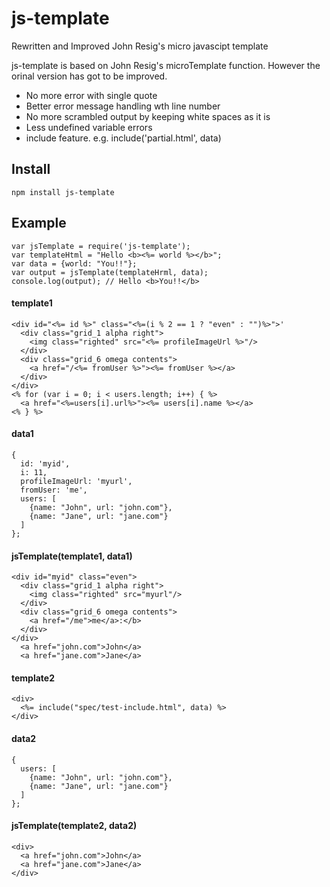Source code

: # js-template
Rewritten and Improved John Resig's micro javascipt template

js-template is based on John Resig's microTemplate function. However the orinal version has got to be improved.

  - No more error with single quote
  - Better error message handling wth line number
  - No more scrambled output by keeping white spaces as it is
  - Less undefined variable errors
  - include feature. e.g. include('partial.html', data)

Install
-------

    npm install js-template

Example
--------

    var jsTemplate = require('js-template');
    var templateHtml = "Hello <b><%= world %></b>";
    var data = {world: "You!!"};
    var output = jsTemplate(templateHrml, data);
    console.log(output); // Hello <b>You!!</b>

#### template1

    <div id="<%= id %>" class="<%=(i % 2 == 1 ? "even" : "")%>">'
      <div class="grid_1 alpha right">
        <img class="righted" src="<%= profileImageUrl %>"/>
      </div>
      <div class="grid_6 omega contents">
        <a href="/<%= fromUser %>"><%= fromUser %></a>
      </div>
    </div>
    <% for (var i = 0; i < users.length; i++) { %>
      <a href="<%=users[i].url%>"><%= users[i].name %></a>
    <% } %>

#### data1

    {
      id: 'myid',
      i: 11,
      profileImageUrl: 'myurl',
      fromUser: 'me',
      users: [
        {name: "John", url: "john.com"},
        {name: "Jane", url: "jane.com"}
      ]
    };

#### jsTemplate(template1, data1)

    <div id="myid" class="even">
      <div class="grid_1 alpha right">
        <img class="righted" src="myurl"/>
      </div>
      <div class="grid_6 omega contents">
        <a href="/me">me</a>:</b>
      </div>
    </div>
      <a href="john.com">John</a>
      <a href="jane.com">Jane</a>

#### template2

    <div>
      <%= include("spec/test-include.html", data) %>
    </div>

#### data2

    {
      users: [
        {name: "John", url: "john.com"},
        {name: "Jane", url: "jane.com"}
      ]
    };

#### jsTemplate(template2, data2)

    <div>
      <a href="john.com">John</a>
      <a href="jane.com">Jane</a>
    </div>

+++

* _Task instructions_
Begin with the first line of the entries above and write out each line exactly, ending with the line containing "#### template1". Leave out pictures.

* _Exercise answer_
Source code

: # js-template
Rewritten and Improved John Resig's micro javascipt template

js-template is based on John Resig's microTemplate function. However the orinal version has got to be improved.

  - No more error with single quote
  - Better error message handling wth line number
  - No more scrambled output by keeping white spaces as it is
  - Less undefined variable errors
  - include feature. e.g. include('partial.html', data)

Install
-------

    npm install js-template

Example
--------

    var jsTemplate = require('js-template');
    var templateHtml = "Hello <b><%= world %></b>";
    var data = {world: "You!!"};
    var output = jsTemplate(templateHrml, data);
    console.log(output); // Hello <b>You!!</b>

#### template1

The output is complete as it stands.